Google Tag Manager 101 Part 8 - CSS Selector
20/07/2017
This is Part 8 of Google Tag Manager 101. To start at the beginning of the series, click the link below.
The most important page on your website is your home page. For our website, just over 50% of traffic lands on the home page and for some sites that I work on, over 80% of visits start on home.
When a new website is designed, typically multiple people within the company agonise for hours over which areas of the company should receive the most promotion on the home page. They talk about how to feature their content - carousels, promo boxes etc - and about every aspect of the design of the page, the layout, the font, the colours.
Eventually some sort of agreement is reached and the new website is launched with much fanfare. If 17 people used up 300 hours between them discussing the home page then in my experience nobody at all will spend any hours at all analysing the performance of the home page once the website is launched.
So what sort of user actions should you track on the home page? In my opinion, record as many discrete events as you can.
Having Google Tag Manager collecting events such as carousel clicks will give you valuable data on what is working - and more importantly, what isn't working. If the home page displays 6 images with links on a carousel with a 5 second delay between them and the order of the images never changes then clicks will be rare on images 4, 5 and 6. People aren't going to wait for the full cycle of the carousel to complete.
If you do have a carousel for promotions as well as the same item featured on promo tiles, then your website visitors can reach your main promotional pages in 3 different ways from the home page - via a carousel click, via a promo tile click or via the main navigation. By tagging the carousel click and the promo tile as events, you will know which of them was most effective at gathering clicks from the home page.

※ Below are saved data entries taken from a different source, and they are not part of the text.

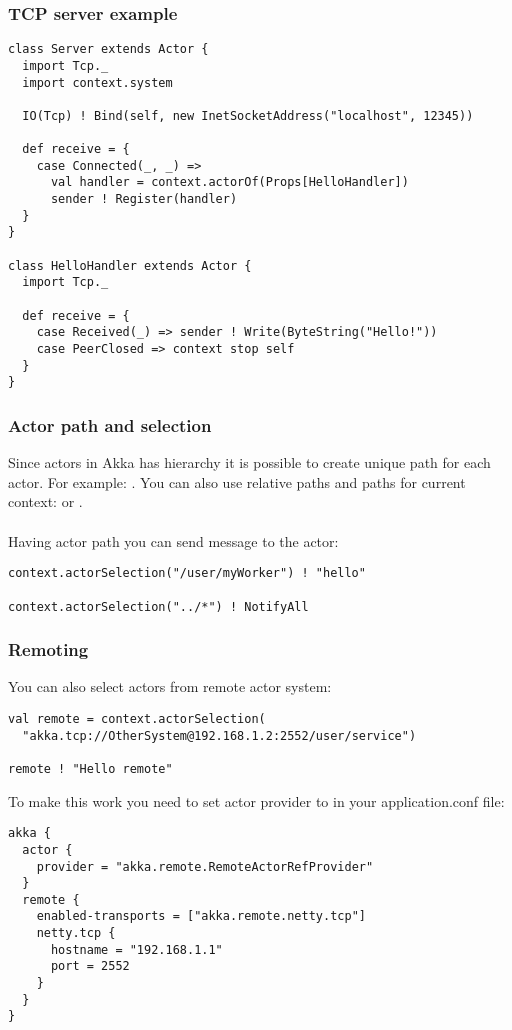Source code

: \begin{frame}[fragile]
\frametitle{TCP server example}
\begin{lstlisting}
class Server extends Actor {
  import Tcp._
  import context.system

  IO(Tcp) ! Bind(self, new InetSocketAddress("localhost", 12345))

  def receive = {
    case Connected(_, _) =>
      val handler = context.actorOf(Props[HelloHandler])
      sender ! Register(handler)
  }
}

class HelloHandler extends Actor {
  import Tcp._

  def receive = {
    case Received(_) => sender ! Write(ByteString("Hello!"))
    case PeerClosed => context stop self
  }
}
\end{lstlisting}
\end{frame}

\begin{frame}[fragile]
\frametitle{Actor path and selection}
Since actors in Akka has hierarchy it is possible to create unique path for each actor.
For example: . You can also use relative paths
and paths for current context:  or .\\~\\

Having actor path you can send message to the actor:
\begin{lstlisting}
context.actorSelection("/user/myWorker") ! "hello"

context.actorSelection("../*") ! NotifyAll
\end{lstlisting}
\end{frame}

\begin{frame}[fragile]
\frametitle{Remoting}
You can also select actors from remote actor system:
\begin{lstlisting}
val remote = context.actorSelection(
  "akka.tcp://OtherSystem@192.168.1.2:2552/user/service")

remote ! "Hello remote"
\end{lstlisting}
To make this work you need to set actor provider to 
in your application.conf file:
\begin{lstlisting}
akka {
  actor {
    provider = "akka.remote.RemoteActorRefProvider"
  }
  remote {
    enabled-transports = ["akka.remote.netty.tcp"]
    netty.tcp {
      hostname = "192.168.1.1"
      port = 2552
    }
  }
}
\end{lstlisting}
\end{frame}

After the website has been live, you will be able to construct a report showing first click behaviour on the home page and this will enable you to make changes to gain more conversions.
One issue you may find when tagging clicks on tiles is that behaviour can be inconsistent. The tag works fine when someone clicks on the words on the link of the tile, but not when they click on the image or the background.
An example of this is on a local clothing website called Sisters and Co. On their home page, they have many tiles that link to their clothing collections and so how do you know which of those promotional areas are generating most clicks?
The section called "WHAT ARE YOU LOOKING FOR?" has 5 separate tiles linking to different types of collection. What we want to do is send an analytics event whenever one of them is clicked. The event will record that a click was made in that area of the page and the URL that was visited.
Using Google Tag Manager Preview, we are able to see what is recorded for the gtm.click and gtm.linkClick events for a click on the tile image and a click on the tile words. As you see below, only one of the example (gtm.click on the Words) indicates that it is in the "Looking" area of the page. Using gtm.linkClick, there is no way of knowing the area of the page.
gtm.click on the image. gtm.linkClick on the image
gtm.click on the words gtm.linkClick on the words
So what method can we use to "record every click in the Looking area of the page"?
Apologies, but now it is time to get a little more technical. Using Chrome, right click on the Jacket image and Inspect. The code looks like this
Each of the images is in a div with a class of "looking{n}" where {n} is the position on the page (1-5). If you care about knowing when each position is clicked, then you can build a trigger for each image by looking for each div. If all you want to know is that one of the images is clicked then you can move to a higher level div as highlighted. All of the image divs are contained in a div with class "looking-for-con". We can build a trigger for this div as shown below.
The key is to use "matches CSS selector" and then the text is a dot followed by the name of the div followed by a space and *. So in this case it is
.looking-for-con *
If you follow this process exactly then this trigger will fire every time that area is clicked and you can build a tag to send the event to analytics.